Those suffering from IC frequently present with multiple other maladies, creating an even more challenging set of symptoms to manage. In a population-based study of 9,269 IC patients and 46,345 randomly selected comparison subjects, researchers examined the prevalence of 32 comorbidities ranging from cardiovascular, pulmonary and neurological conditions to rheumatological, gastrointestinal and psychological conditions.9 Results displayed a significantly higher prevalence of all comorbidities when compared to the control group, with the exception of metastatic cancer.9
A small cross-sectional study of 132 subjects was studied in regard to interstitial cystitis and comorbidities.10 Researchers determined that multiple comorbidities existed in physician and questionnaire diagnosed patients.10 Findings coincided with previous outcomes that showed comorbidities with conditions such as migraines, irritable bowel syndrome, and overall bodily pain.10 However, results also showed several new apparent comorbidities such as symptoms related to dyspepsia as well as orthostatic intolerance (disorders with symptoms emerging during periods of standing upright that are alleviated when reclining).10
It is widely accepted that the specific cause of IC is still unknown, though several factors appear to be influential.
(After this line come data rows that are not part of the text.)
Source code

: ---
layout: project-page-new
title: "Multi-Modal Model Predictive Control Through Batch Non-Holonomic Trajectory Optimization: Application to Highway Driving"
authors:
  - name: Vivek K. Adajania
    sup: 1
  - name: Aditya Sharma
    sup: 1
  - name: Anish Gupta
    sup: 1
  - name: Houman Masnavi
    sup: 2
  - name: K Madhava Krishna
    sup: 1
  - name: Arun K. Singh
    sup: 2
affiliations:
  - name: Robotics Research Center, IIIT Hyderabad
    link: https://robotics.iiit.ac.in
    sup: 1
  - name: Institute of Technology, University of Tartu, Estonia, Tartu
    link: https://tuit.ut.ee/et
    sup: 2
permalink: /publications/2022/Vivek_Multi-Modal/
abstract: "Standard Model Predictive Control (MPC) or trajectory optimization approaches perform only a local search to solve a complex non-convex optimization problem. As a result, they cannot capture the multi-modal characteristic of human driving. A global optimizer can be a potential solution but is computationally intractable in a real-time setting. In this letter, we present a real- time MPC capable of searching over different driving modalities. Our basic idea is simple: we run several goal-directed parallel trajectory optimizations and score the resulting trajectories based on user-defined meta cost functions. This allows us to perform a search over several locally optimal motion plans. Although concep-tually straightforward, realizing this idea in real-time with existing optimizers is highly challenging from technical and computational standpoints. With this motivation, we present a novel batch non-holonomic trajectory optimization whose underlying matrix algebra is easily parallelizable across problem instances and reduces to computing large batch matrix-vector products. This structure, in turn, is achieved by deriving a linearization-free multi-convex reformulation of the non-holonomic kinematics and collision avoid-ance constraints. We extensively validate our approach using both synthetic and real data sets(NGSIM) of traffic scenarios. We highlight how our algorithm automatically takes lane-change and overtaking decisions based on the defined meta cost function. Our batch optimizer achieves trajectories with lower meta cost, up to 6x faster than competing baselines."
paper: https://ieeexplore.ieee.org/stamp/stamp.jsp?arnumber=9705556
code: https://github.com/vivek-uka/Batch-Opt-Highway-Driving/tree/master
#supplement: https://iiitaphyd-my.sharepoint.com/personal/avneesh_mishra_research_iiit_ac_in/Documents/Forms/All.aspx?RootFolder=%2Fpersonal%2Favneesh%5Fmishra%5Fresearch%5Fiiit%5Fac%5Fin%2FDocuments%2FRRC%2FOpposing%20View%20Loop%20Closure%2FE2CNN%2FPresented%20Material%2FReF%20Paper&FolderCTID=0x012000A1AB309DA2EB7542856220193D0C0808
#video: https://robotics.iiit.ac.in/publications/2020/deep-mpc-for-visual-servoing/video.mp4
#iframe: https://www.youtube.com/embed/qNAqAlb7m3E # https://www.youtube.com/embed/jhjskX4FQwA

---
Some researchers state that furtherance of knowledge in regard to the causes of IC may be limited due to the central focus on the bladder and lower urinary tract as the genesis of symptoms without examining other pelvic influences and systemic factors.11 Research has also shown the possible influence of other illnesses on the contraction of IC (rather than simply a comorbidity as discussed above) such as fibromyalgia, irritable bowel syndrome and chronic fatigue syndrome, suggesting that IC may entail systemic pathophysiology.11 Therefore, researchers hypothesize that a plethora of causes and contributing factors are likely involved in IC symptoms which in turn lead to many sub-types of the disease.11 Likewise, additional sources infer that multiple components are involved in the development of IC such as an autoimmune reaction, hereditary factors, infection or allergies.3 However, these possible instigating factors have remained unproven.3 Similarly, in a review of the literature, researchers studied possible causes of IC and came up with a multitude of potential contributing factors including the suggestion of infection and autoimmune response.12 Certain studies have shown a connection between bacterial infection in the bladder and IC as a causal factor, but recent research contradicts this finding and no longer assumes that infection is the main etiology from which IC stems.12, 13, 14 In regard to the autoimmune connection, results have been contradictory.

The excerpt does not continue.